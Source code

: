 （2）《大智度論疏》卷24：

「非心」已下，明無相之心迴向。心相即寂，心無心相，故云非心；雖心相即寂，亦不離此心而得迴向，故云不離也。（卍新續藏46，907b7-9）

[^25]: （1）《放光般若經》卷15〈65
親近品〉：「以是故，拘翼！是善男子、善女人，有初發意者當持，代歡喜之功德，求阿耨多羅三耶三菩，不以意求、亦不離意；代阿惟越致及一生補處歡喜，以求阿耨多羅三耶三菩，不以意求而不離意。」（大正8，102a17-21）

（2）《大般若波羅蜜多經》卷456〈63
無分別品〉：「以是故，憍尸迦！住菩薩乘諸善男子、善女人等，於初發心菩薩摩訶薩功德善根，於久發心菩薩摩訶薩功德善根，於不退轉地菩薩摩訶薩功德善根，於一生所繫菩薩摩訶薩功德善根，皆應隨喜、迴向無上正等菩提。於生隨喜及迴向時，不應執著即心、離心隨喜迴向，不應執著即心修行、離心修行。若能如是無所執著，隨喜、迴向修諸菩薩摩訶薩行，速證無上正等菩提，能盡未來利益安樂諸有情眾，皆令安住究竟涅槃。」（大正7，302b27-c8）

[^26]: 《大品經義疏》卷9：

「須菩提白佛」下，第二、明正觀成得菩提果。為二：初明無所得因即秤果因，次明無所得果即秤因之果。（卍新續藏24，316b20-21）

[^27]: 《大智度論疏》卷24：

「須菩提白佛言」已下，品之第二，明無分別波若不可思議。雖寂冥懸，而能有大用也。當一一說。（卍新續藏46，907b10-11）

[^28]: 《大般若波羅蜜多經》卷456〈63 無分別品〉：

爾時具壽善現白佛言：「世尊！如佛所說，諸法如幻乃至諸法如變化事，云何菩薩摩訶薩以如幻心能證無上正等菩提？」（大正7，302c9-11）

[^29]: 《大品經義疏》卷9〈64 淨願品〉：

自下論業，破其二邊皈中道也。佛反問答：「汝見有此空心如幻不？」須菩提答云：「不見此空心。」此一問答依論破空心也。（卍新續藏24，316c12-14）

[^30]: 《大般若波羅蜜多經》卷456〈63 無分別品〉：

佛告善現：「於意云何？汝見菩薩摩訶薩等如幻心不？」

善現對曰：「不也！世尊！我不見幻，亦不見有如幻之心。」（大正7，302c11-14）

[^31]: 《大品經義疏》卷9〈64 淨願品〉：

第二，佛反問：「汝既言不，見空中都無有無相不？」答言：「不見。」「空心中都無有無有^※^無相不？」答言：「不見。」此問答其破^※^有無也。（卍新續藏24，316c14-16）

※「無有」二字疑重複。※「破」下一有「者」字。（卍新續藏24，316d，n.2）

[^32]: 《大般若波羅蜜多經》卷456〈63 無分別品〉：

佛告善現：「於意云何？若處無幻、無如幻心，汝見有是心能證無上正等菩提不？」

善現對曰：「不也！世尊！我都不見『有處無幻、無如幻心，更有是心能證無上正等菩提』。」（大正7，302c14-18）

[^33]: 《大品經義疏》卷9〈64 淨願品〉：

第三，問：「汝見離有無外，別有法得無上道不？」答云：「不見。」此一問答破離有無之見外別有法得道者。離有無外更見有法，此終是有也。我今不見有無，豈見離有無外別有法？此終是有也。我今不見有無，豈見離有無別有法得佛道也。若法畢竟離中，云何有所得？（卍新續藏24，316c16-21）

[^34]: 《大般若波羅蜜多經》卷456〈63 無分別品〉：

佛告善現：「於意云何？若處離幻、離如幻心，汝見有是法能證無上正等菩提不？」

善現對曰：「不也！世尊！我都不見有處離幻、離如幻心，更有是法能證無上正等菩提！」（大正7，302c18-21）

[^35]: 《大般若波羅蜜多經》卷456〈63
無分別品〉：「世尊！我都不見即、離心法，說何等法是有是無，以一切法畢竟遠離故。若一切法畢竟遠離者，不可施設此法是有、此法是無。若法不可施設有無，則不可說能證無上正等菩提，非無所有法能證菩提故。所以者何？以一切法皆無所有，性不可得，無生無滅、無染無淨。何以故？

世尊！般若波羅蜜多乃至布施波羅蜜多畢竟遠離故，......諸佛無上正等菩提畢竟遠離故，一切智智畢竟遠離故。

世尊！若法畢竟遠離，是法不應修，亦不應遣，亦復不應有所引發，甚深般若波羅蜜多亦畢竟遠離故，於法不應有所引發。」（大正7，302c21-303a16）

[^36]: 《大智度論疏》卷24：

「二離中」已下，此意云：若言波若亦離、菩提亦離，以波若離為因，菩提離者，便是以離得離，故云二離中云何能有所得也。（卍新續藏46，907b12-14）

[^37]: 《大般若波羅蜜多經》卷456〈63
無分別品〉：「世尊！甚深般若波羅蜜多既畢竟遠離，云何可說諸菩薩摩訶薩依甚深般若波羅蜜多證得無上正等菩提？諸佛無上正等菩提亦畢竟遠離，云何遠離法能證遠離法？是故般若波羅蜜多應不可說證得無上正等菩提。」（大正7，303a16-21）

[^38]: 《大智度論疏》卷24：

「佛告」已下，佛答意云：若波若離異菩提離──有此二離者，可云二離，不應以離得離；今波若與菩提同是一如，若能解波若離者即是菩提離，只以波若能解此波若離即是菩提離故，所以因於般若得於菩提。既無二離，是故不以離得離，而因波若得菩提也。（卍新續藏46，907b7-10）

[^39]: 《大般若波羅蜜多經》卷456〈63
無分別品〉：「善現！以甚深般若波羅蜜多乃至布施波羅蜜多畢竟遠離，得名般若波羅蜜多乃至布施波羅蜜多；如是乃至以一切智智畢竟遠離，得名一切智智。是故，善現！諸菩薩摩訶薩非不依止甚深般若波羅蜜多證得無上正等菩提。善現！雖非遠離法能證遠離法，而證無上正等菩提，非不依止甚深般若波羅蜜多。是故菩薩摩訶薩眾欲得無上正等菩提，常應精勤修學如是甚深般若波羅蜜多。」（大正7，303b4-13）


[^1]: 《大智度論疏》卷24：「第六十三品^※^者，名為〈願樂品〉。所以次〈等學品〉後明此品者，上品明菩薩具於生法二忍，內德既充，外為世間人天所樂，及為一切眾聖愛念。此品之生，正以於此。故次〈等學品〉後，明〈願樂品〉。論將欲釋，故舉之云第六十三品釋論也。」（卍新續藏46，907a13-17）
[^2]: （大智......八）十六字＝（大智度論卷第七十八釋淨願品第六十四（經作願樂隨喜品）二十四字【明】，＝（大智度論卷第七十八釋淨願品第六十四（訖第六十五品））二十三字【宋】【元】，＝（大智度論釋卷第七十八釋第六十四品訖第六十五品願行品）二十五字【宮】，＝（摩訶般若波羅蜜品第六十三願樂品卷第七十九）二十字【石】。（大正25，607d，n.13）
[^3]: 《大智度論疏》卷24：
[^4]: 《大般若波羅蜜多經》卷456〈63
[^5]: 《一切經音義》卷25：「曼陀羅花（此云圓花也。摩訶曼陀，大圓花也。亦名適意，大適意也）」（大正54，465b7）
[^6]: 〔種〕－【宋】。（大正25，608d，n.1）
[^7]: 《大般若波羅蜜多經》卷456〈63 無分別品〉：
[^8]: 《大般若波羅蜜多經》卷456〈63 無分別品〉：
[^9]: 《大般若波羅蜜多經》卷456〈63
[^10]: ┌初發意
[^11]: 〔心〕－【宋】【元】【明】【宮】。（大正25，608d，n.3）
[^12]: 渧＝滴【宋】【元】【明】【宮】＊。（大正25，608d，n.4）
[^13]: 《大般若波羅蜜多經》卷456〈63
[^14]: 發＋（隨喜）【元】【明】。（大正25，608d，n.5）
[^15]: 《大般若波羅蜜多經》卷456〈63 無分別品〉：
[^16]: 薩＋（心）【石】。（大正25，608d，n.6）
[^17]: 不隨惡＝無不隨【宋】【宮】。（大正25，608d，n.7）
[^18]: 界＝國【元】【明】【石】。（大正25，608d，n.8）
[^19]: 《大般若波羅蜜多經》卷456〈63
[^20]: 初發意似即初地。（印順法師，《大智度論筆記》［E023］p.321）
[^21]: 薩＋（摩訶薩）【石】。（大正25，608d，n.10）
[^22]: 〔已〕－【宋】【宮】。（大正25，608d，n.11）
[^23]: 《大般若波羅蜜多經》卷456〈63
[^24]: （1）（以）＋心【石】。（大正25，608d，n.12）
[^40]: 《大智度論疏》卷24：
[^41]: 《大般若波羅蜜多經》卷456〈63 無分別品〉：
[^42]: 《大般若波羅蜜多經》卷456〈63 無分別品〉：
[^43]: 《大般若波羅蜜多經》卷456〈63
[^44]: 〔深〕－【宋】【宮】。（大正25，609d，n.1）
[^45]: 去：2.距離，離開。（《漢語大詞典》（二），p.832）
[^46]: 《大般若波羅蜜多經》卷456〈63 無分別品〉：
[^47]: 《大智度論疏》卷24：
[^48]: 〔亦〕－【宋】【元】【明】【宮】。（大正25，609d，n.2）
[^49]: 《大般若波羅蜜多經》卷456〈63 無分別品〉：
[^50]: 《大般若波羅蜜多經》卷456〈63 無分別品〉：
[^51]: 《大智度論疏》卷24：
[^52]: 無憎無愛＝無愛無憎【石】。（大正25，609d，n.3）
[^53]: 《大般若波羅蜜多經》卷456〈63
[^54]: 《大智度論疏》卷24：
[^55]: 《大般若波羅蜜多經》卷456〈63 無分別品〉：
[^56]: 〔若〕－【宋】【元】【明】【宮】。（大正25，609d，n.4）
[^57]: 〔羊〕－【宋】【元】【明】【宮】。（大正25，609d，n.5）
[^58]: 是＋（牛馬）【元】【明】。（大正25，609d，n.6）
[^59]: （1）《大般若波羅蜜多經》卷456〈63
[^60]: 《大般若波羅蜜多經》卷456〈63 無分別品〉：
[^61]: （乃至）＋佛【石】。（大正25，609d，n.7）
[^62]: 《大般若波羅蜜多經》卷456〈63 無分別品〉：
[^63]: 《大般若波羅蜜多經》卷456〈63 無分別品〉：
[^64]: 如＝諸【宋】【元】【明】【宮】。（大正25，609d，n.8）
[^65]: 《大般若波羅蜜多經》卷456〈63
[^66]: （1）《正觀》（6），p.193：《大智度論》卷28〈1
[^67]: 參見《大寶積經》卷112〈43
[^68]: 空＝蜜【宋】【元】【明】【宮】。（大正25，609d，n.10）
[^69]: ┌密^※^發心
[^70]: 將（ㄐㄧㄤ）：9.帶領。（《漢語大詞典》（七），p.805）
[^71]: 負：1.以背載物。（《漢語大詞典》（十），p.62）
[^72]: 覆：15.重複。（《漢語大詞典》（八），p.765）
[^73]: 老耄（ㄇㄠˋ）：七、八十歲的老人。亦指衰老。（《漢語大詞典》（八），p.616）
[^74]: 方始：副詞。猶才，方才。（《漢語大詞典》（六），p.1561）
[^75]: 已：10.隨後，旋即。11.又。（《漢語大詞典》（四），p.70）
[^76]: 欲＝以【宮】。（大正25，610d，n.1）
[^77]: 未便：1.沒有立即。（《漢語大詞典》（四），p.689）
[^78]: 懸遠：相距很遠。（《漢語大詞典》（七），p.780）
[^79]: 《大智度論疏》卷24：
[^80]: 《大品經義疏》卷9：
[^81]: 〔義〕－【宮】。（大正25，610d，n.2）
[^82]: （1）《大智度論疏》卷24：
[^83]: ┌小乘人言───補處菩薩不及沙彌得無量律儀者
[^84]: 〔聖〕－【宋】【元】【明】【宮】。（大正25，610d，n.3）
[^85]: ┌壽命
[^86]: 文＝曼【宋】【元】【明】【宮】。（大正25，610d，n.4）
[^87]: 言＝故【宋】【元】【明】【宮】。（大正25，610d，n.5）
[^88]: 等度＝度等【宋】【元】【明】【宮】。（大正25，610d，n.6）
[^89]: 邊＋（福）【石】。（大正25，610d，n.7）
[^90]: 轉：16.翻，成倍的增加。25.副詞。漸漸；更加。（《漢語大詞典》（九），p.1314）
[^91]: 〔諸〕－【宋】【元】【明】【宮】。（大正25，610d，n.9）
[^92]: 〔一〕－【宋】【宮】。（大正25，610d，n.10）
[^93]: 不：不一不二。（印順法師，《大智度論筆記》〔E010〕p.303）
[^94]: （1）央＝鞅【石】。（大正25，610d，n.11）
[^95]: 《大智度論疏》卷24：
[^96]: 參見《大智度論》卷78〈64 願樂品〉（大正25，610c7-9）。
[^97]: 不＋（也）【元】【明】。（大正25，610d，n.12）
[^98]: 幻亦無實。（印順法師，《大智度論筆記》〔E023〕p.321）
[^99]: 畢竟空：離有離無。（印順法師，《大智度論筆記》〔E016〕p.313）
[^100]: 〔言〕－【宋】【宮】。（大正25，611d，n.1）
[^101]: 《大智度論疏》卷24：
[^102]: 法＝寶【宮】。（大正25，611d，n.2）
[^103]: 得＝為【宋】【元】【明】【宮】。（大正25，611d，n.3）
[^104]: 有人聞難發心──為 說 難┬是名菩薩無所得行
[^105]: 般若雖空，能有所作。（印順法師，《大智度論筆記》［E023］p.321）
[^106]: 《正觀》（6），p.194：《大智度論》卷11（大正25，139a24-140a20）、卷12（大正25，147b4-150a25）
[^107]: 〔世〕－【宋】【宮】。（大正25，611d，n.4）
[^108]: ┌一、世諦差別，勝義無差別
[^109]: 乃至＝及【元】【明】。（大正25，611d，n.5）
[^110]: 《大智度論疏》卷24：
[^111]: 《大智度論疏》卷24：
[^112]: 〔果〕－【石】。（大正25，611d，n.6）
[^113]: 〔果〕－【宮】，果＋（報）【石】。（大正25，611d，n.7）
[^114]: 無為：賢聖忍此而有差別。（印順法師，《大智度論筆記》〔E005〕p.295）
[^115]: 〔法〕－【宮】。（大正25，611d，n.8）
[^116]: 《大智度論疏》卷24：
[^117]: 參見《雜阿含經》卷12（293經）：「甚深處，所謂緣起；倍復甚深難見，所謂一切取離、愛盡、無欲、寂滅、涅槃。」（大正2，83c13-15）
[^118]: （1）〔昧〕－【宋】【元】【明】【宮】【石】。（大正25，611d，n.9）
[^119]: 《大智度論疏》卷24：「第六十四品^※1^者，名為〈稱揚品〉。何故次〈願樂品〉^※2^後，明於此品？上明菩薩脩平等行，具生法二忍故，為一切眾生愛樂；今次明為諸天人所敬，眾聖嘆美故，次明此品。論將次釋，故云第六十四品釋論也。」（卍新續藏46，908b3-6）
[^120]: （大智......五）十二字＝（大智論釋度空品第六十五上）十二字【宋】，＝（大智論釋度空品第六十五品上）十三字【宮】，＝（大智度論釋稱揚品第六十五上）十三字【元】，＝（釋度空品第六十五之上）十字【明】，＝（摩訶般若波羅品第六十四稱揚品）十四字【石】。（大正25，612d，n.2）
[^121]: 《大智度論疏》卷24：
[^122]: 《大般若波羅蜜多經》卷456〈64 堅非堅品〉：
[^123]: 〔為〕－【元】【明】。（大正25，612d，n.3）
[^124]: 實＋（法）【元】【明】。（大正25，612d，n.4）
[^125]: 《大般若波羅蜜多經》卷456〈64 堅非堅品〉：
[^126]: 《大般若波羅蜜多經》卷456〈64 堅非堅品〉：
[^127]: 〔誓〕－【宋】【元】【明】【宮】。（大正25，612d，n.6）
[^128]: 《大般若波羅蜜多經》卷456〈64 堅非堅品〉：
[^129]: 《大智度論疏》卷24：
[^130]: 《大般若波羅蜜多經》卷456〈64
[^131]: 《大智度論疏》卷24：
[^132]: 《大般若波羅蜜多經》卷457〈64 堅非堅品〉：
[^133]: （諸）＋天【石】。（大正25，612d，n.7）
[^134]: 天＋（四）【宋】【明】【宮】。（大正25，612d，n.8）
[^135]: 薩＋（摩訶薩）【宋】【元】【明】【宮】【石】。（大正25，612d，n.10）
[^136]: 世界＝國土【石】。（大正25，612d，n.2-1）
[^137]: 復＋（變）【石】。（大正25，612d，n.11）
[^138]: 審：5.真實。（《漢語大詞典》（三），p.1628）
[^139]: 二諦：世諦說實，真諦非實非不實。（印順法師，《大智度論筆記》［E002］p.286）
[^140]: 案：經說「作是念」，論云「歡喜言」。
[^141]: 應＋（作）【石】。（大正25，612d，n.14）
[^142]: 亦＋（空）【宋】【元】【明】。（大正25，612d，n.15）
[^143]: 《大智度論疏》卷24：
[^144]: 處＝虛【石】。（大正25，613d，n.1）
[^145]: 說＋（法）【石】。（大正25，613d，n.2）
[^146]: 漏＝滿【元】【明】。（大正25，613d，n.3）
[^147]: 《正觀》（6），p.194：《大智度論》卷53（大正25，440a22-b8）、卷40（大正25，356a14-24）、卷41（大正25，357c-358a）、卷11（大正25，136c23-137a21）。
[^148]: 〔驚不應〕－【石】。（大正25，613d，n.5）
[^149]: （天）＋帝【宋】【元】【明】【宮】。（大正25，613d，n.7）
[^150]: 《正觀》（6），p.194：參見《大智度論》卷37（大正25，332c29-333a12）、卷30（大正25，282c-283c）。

· · ·

WHAT IS EXPECTED:
Look back at the entries above. Retype the line with "[^60]: 《大般若波羅蜜多經》卷456〈63 無分別品〉：", the line with "[^93]: 不：不一不二。（印順法師，《大智度論筆記》〔E010〕p.303）", and all lines in between.

FINISHED TASK:
[^60]: 《大般若波羅蜜多經》卷456〈63 無分別品〉：
[^61]: （乃至）＋佛【石】。（大正25，609d，n.7）
[^62]: 《大般若波羅蜜多經》卷456〈63 無分別品〉：
[^63]: 《大般若波羅蜜多經》卷456〈63 無分別品〉：
[^64]: 如＝諸【宋】【元】【明】【宮】。（大正25，609d，n.8）
[^65]: 《大般若波羅蜜多經》卷456〈63
[^66]: （1）《正觀》（6），p.193：《大智度論》卷28〈1
[^67]: 參見《大寶積經》卷112〈43
[^68]: 空＝蜜【宋】【元】【明】【宮】。（大正25，609d，n.10）
[^69]: ┌密^※^發心
[^70]: 將（ㄐㄧㄤ）：9.帶領。（《漢語大詞典》（七），p.805）
[^71]: 負：1.以背載物。（《漢語大詞典》（十），p.62）
[^72]: 覆：15.重複。（《漢語大詞典》（八），p.765）
[^73]: 老耄（ㄇㄠˋ）：七、八十歲的老人。亦指衰老。（《漢語大詞典》（八），p.616）
[^74]: 方始：副詞。猶才，方才。（《漢語大詞典》（六），p.1561）
[^75]: 已：10.隨後，旋即。11.又。（《漢語大詞典》（四），p.70）
[^76]: 欲＝以【宮】。（大正25，610d，n.1）
[^77]: 未便：1.沒有立即。（《漢語大詞典》（四），p.689）
[^78]: 懸遠：相距很遠。（《漢語大詞典》（七），p.780）
[^79]: 《大智度論疏》卷24：
[^80]: 《大品經義疏》卷9：
[^81]: 〔義〕－【宮】。（大正25，610d，n.2）
[^82]: （1）《大智度論疏》卷24：
[^83]: ┌小乘人言───補處菩薩不及沙彌得無量律儀者
[^84]: 〔聖〕－【宋】【元】【明】【宮】。（大正25，610d，n.3）
[^85]: ┌壽命
[^86]: 文＝曼【宋】【元】【明】【宮】。（大正25，610d，n.4）
[^87]: 言＝故【宋】【元】【明】【宮】。（大正25，610d，n.5）
[^88]: 等度＝度等【宋】【元】【明】【宮】。（大正25，610d，n.6）
[^89]: 邊＋（福）【石】。（大正25，610d，n.7）
[^90]: 轉：16.翻，成倍的增加。25.副詞。漸漸；更加。（《漢語大詞典》（九），p.1314）
[^91]: 〔諸〕－【宋】【元】【明】【宮】。（大正25，610d，n.9）
[^92]: 〔一〕－【宋】【宮】。（大正25，610d，n.10）
[^93]: 不：不一不二。（印順法師，《大智度論筆記》〔E010〕p.303）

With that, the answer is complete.